Whitesnake


Whitesnake's Greatest Hits

Whitesnake - Whitesnake's Greatest Hits ©1994 Geffen
1. Still Of The Night
2. Here I Go Again (radio Mix)
3. Is This Love
4. Love Ain't No Stranger
5. Looking For Love
6. Now You're Gone
7. Slide It In
8. Slow An' Easy
9. Judgement Day
10. You're Gonna Break My Heart Again
11. The Deeper The Love
12. Crying In The Rain
13. Fool For Your Loving
14. Sweet Lady Luck

If only… If only such a thing as a David Coverdale best-of collection existed, we could get a bunch of great songs - hit tunes from Deep Purple, Whitesnake, and his collaboration with Jimmy Page -and avoid the filler material which clogs this, Whitesnake’s best-of album. Out of fourteen tracks, only eight are worth a listen. At least they come in blocks so it isn’t necessary to hover your hand over the disc player’s skip button.

The disc begins promisingly, with one of Whitesnake’s hardest tracks, the kick-ass “Still Of The Night”. Aaaaarrrrrrgggghhhhh!!! Balls-out ‘80s cheese rock never sounded so good. Next up is the previously unreleased radio mix of “Here I Go Again”, which is normally another of Whitesnake’s hard-charging rockers; this take, however, has a decidedly different, more trebly sound than the album version. Chiming synths take the place of the roaring guitar licks at either end of the chorus, which definitely make the song more radio-friendly but also make me long for the original version. “Is This Love” is a cheesy ballad that is best appreciated as a nostalgia piece, soundtrack to one of the band’s hit video singles (Mmmm…Tawny Kitaen…). The boastful “Love Ain’t No Stranger” begins slowly but soon comes to life and swaggers down the street, intimidating wannabe studs in the likes of Poison and Warrant.

Next come two dull tracks. Like the last three tracks on the album, they’re by-the-numbers tunes. Nothing spectacular. Even the presence of renowned fretmaster Steve Vai on several cuts can’t turn these lumps into gems. Blah. Skip.
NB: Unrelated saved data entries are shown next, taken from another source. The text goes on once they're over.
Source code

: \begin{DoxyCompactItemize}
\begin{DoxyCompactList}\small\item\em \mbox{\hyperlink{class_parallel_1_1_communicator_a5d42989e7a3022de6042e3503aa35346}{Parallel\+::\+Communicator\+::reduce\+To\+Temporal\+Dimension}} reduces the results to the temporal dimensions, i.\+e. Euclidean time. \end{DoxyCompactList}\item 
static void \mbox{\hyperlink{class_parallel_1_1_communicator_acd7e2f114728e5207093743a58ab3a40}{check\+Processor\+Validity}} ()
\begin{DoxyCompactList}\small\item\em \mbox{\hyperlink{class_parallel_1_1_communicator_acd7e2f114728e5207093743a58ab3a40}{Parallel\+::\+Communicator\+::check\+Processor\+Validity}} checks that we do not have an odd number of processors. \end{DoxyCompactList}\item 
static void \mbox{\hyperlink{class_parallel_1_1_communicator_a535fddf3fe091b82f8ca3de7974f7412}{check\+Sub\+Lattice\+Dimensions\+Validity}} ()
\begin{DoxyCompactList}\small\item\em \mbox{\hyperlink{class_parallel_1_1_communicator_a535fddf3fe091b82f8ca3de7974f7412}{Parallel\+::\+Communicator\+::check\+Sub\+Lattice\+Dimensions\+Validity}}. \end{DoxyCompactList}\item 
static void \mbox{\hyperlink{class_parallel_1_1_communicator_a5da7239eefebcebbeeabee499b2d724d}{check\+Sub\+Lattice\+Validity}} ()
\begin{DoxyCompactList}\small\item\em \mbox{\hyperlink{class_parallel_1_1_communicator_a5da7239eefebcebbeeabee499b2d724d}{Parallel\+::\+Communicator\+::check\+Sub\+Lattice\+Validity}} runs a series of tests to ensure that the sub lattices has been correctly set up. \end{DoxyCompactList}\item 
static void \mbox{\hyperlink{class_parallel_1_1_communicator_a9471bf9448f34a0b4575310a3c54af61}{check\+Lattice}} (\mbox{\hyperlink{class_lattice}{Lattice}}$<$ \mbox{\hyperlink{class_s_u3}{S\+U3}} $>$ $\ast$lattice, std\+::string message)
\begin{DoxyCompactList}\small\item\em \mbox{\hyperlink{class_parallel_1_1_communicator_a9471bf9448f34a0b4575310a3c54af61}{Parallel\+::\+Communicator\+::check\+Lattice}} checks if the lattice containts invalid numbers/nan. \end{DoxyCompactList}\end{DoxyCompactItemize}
Here we go…the good stuff again. “Slide It In” is raunchy, sleazy, and has a cock-rock riff from hell. The same can be said for “Slow An’ Easy”, ‘cept it has lots more blues. Oooh baby. B.B. King shouldn’t’ve turned this one down. The next cut, “Judgement Day”, is another heavy song, slower and more menacing in tone than the rest. It is noteworthy for being at once the only truly good song with Steve Vai on guitar and last truly worthwhile track on the disc. Of slight worth is the next track, the album’s second power ballad, “The Deeper The Love”. If you have a cheese addiction, this will provide your fix. It doesn’t entirely suck…but it’s not that great, either. Once again, strictly by-the-numbers.

Whitesnake’s Greatest Hits is for people who have fond memories of rockin’ out to the parent-annoying sounds emanating from their boomboxes in the days of mullets and Ronnie Raygun. It’s a deeply flawed album that will, hopefully, become unneeded with the advent of a Best Of David Coverdale collection; however, until that day comes, it still beats purchasing Slide It In, Whitesnake, and Slip Of The Tongue.